The Journal of Allergy and Clinical Immunology | 1992
Johan B. Wempe; Dirkje S. Postma; N Breederveld; D Altinghebing; Tw Vandermark; Gh Koeter
We have investigated separate and interactive effects of corticosteroids and bronchodilators on airflow obstruction and airway hyperresponsiveness. Twelve allergic subjects with asthma were treated in a double-blind, crossover, randomized study with budesonide, 1.6 mg daily for 3 weeks, prednisone, 40 mg daily, for 8 days, and placebo. After each period, dose-response curves were measured on 4 study days with doubling doses of salbutamol, ipratropium, a combination of salbutamol and ipratropium, and placebo until a plateau in FEV1 was reached.

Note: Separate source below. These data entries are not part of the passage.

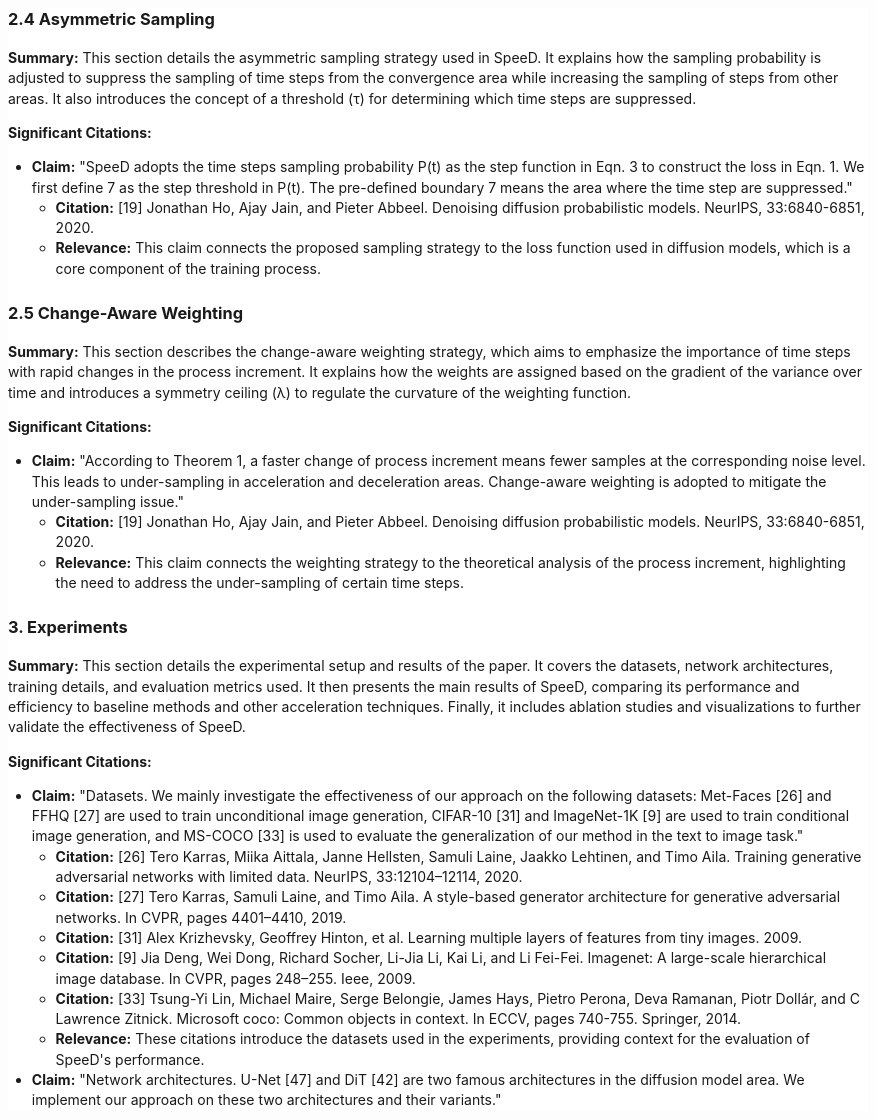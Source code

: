 
### 2.4 Asymmetric Sampling

**Summary:** This section details the asymmetric sampling strategy used in SpeeD. It explains how the sampling probability is adjusted to suppress the sampling of time steps from the convergence area while increasing the sampling of steps from other areas. It also introduces the concept of a threshold (τ) for determining which time steps are suppressed.

**Significant Citations:**

* **Claim:** "SpeeD adopts the time steps sampling probability P(t) as the step function in Eqn. 3 to construct the loss in Eqn. 1. We first define 7 as the step threshold in P(t). The pre-defined boundary 7 means the area where the time step are suppressed."
    * **Citation:** [19] Jonathan Ho, Ajay Jain, and Pieter Abbeel. Denoising diffusion probabilistic models. NeurIPS, 33:6840-6851, 2020.
    * **Relevance:** This claim connects the proposed sampling strategy to the loss function used in diffusion models, which is a core component of the training process.


### 2.5 Change-Aware Weighting

**Summary:** This section describes the change-aware weighting strategy, which aims to emphasize the importance of time steps with rapid changes in the process increment. It explains how the weights are assigned based on the gradient of the variance over time and introduces a symmetry ceiling (λ) to regulate the curvature of the weighting function.

**Significant Citations:**

* **Claim:** "According to Theorem 1, a faster change of process increment means fewer samples at the corresponding noise level. This leads to under-sampling in acceleration and deceleration areas. Change-aware weighting is adopted to mitigate the under-sampling issue."
    * **Citation:** [19] Jonathan Ho, Ajay Jain, and Pieter Abbeel. Denoising diffusion probabilistic models. NeurIPS, 33:6840-6851, 2020.
    * **Relevance:** This claim connects the weighting strategy to the theoretical analysis of the process increment, highlighting the need to address the under-sampling of certain time steps.


### 3. Experiments

**Summary:** This section details the experimental setup and results of the paper. It covers the datasets, network architectures, training details, and evaluation metrics used. It then presents the main results of SpeeD, comparing its performance and efficiency to baseline methods and other acceleration techniques. Finally, it includes ablation studies and visualizations to further validate the effectiveness of SpeeD.

**Significant Citations:**

* **Claim:** "Datasets. We mainly investigate the effectiveness of our approach on the following datasets: Met-Faces [26] and FFHQ [27] are used to train unconditional image generation, CIFAR-10 [31] and ImageNet-1K [9] are used to train conditional image generation, and MS-COCO [33] is used to evaluate the generalization of our method in the text to image task."
    * **Citation:** [26] Tero Karras, Miika Aittala, Janne Hellsten, Samuli Laine, Jaakko Lehtinen, and Timo Aila. Training generative adversarial networks with limited data. NeurIPS, 33:12104–12114, 2020.
    * **Citation:** [27] Tero Karras, Samuli Laine, and Timo Aila. A style-based generator architecture for generative adversarial networks. In CVPR, pages 4401–4410, 2019.
    * **Citation:** [31] Alex Krizhevsky, Geoffrey Hinton, et al. Learning multiple layers of features from tiny images. 2009.
    * **Citation:** [9] Jia Deng, Wei Dong, Richard Socher, Li-Jia Li, Kai Li, and Li Fei-Fei. Imagenet: A large-scale hierarchical image database. In CVPR, pages 248–255. Ieee, 2009.
    * **Citation:** [33] Tsung-Yi Lin, Michael Maire, Serge Belongie, James Hays, Pietro Perona, Deva Ramanan, Piotr Dollár, and C Lawrence Zitnick. Microsoft coco: Common objects in context. In ECCV, pages 740-755. Springer, 2014.
    * **Relevance:** These citations introduce the datasets used in the experiments, providing context for the evaluation of SpeeD's performance.
* **Claim:** "Network architectures. U-Net [47] and DiT [42] are two famous architectures in the diffusion model area. We implement our approach on these two architectures and their variants."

A histamine challenge was then performed, and the provocation concentration causing a 20% fall in FEV1 (PC20) was calculated. The budesonide and prednisone regimens were equipotent. FEV1 was 81.2% of predicted after budesonide, 81.0% predicted after prednisone, and 67.5% predicted after placebo, bronchodilatation thus being 13.7% predicted (budesonide) and 13.5% predicted (prednisone). PC20 improved with 2.17 doubling concentrations (DCs) after budesonide, and 1.86 DCs after prednisone, compared with that of placebo. Salbutamol caused stronger bronchodilatation than ipratropium (26.2% versus 14.7% predicted) and a better protection against histamine challenge (3.95 versus 1.12 DC). The effects of corticosteroids and bronchodilators on FEV1 and PC20 were, in general, additive. This study emphasizes different modes of action on both airflow obstruction and airway hyperresponsiveness by corticosteroids and bronchodilators, and it demonstrates no enhancement of bronchodilator action by corticosteroids.
Thorax | 1992
Johan B. Wempe; Dirkje S. Postma; N Breederveld; Eric A. Kort; Tw van der Mark; Gh Koeter
BACKGROUND: Short term treatment with corticosteroids does not usually reduce airflow limitation and airway responsiveness in patients with chronic obstructive lung disease. We investigated whether corticosteroids modulate the effects of inhaled salbutamol and ipratropium bromide. METHODS: Ten non-allergic subjects with stable disease were investigated; eight completed the randomised, double blind, three period cross over study. Treatment regimens consisted of 1.6 mg inhaled budesonide a day for three weeks, 40 mg oral prednisone a day for eight days, and placebo. After each period cumulative doubling doses of salbutamol, ipratropium, a combination of salbutamol and ipratropium, and placebo were administered on separate days until a plateau in FEV1 was reached. A histamine challenge was then performed. RESULTS: At the end of placebo treatment mean FEV1 was 55.5% predicted after inhaled placebo, 67.9% predicted after salbutamol and 64.0% predicted after ipratropium. Compared with the results after the placebo period the FEV1 with salbutamol increased by 0.7% predicted after treatment with budesonide and by 0.7% predicted after treatment with prednisone; the FEV1 with ipratropium increased by 0.7% predicted after budesonide and by 4.8% predicted after prednisone; none of these changes was significant. After placebo treatment the geometric mean PC20 was 0.55 mg/ml after placebo, 1.71 mg/ml after salbutamol and 0.97 mg/ml after ipratropium. Compared with the placebo period the PC20 with salbutamol was increased by 0.86 doubling concentrations after treatment with budesonide, and by 0.67 doubling concentrations after prednisone; the PC20 with ipratropium increased by 0.03 and 0.34 doubling concentrations after budesonide and after prednisone respectively compared with placebo; none of these changes was significant. CONCLUSIONS: In non-allergic subjects with chronic obstructive lung disease short term treatment with high doses of inhaled or oral corticosteroids does not modify the bronchodilator response to salbutamol or ipratropium or the protection provided by either drug against histamine. Salbutamol produces greater protection from histamine induced bronchoconstriction than ipratropium.